Friday 13 August 2010

Fact or fiction?

I’ve always been a fan of horror films and I’ve watched more than my share. It’s a rather masochistic experience, a similar kind of thrill to that experienced by people who ride on rollercoasters, although I haven’t seen a horror film that genuinely scared me for a very long time.

This was brought home to me recently whilst playing on my PS3. I’m not a very big fan of games – my experience is normally restricted to racing games or the excellent Lego Star Wars and Batman games – but as I had some free time, I thought I’d invest in an RPG, something I could get my teeth into. I’d read a couple of things about Dead Space and so, being a fan of the films Event Horizon and Alien, which seemed to be inspirations for the game, I bought a copy.

I couldn’t play it.

I mean, of course I could play it – I could read the instructions, operate the controller, and move the character around. What I mean is, I had to stop playing it because it was just too scary!

As sophisticated as we are on the outside, sometimes it’s difficult for our brains to distinguish fact from fiction. For whatever reason, playing Dead Space circumvented all those layers of intelligence and sophistication – all the bits that knew, on a theoretical level, that it was just a game – and put me fairly and squarely in a dark corridor, on a deserted spaceship with only about a million nasty things for company!

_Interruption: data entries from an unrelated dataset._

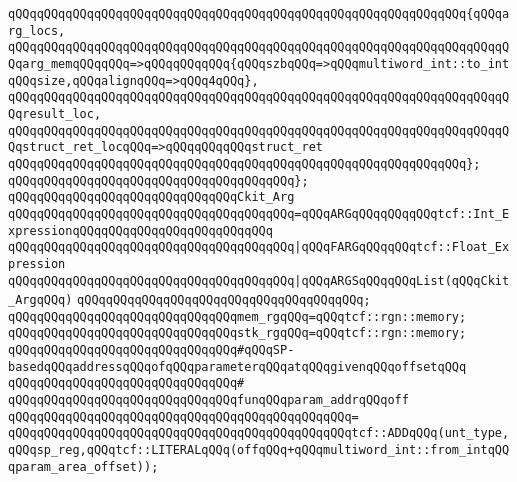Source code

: \newline
\verb|qQQqqQQqqQQqqQQqqQQqqQQqqQQqqQQqqQQqqQQqqQQqqQQqqQQqqQQqqQQqqQQq{qQQqarg_locs,|\newline
\verb|qQQqqQQqqQQqqQQqqQQqqQQqqQQqqQQqqQQqqQQqqQQqqQQqqQQqqQQqqQQqqQQqqQQqqQQqarg_memqQQqqQQq=>qQQqqQQqqQQq{qQQqszbqQQq=>qQQqmultiword_int::to_intqQQqsize,qQQqalignqQQq=>qQQq4qQQq},|\newline
\newline
\verb|qQQqqQQqqQQqqQQqqQQqqQQqqQQqqQQqqQQqqQQqqQQqqQQqqQQqqQQqqQQqqQQqqQQqqQQqresult_loc,|\newline
\verb|qQQqqQQqqQQqqQQqqQQqqQQqqQQqqQQqqQQqqQQqqQQqqQQqqQQqqQQqqQQqqQQqqQQqqQQqstruct_ret_locqQQq=>qQQqqQQqqQQqstruct_ret|\newline
\verb|qQQqqQQqqQQqqQQqqQQqqQQqqQQqqQQqqQQqqQQqqQQqqQQqqQQqqQQqqQQqqQQq};|\newline
\verb|qQQqqQQqqQQqqQQqqQQqqQQqqQQqqQQqqQQqqQQq};|\newline
\newline
\verb|qQQqqQQqqQQqqQQqqQQqqQQqqQQqqQQqCkit_Arg|\newline
\verb|qQQqqQQqqQQqqQQqqQQqqQQqqQQqqQQqqQQqqQQq=qQQqARGqQQqqQQqqQQqtcf::Int_ExpressionqQQqqQQqqQQqqQQqqQQqqQQqqQQq|\newline
\verb|qQQqqQQqqQQqqQQqqQQqqQQqqQQqqQQqqQQqqQQq|\verb#|qQQqFARGqQQqqQQqtcf::Float_Expression#\newline
\verb|qQQqqQQqqQQqqQQqqQQqqQQqqQQqqQQqqQQqqQQq|\verb#|qQQqARGSqQQqqQQqList(qQQqCkit_ArgqQQq)#\newline
\verb|qQQqqQQqqQQqqQQqqQQqqQQqqQQqqQQqqQQqqQQq;|\newline
\newline
\verb|qQQqqQQqqQQqqQQqqQQqqQQqqQQqqQQqmem_rgqQQq=qQQqtcf::rgn::memory;|\newline
\verb|qQQqqQQqqQQqqQQqqQQqqQQqqQQqqQQqstk_rgqQQq=qQQqtcf::rgn::memory;|\newline
\newline
\verb|qQQqqQQqqQQqqQQqqQQqqQQqqQQqqQQq#qQQqSP-basedqQQqaddressqQQqofqQQqparameterqQQqatqQQqgivenqQQqoffsetqQQq|\newline
\verb|qQQqqQQqqQQqqQQqqQQqqQQqqQQqqQQq#|\newline
\verb|qQQqqQQqqQQqqQQqqQQqqQQqqQQqqQQqfunqQQqparam_addrqQQqoff|\newline
\verb|qQQqqQQqqQQqqQQqqQQqqQQqqQQqqQQqqQQqqQQqqQQqqQQq=|\newline
\verb|qQQqqQQqqQQqqQQqqQQqqQQqqQQqqQQqqQQqqQQqqQQqqQQqtcf::ADDqQQq(unt_type,qQQqsp_reg,qQQqtcf::LITERALqQQq(offqQQq+qQQqmultiword_int::from_intqQQqparam_area_offset));|\newline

The idea that what we see, the kind of information we take in from our environment, affects the way we feel is not new. In the middle ages, people believed that our eyes worked by absorbing tiny particles of what we saw and that, the eyes being the windows of the soul, what we saw would affect us profoundly. To take care of our souls we should nourish them by looking at wholesome and beautiful things. While we can dismiss the idea nowadays, there is a germ of truth here. What we see does affect the way we feel – we experience that every time we cry at a film, or feel happy when the hero and heroine get together or feel tense when a character walks into a darkened room. We know we're safe in a cinema; we know that the people on the screen are actors, following a script, enhanced by CGI or special effects - none of which stops us feeling scared or excited or anxious.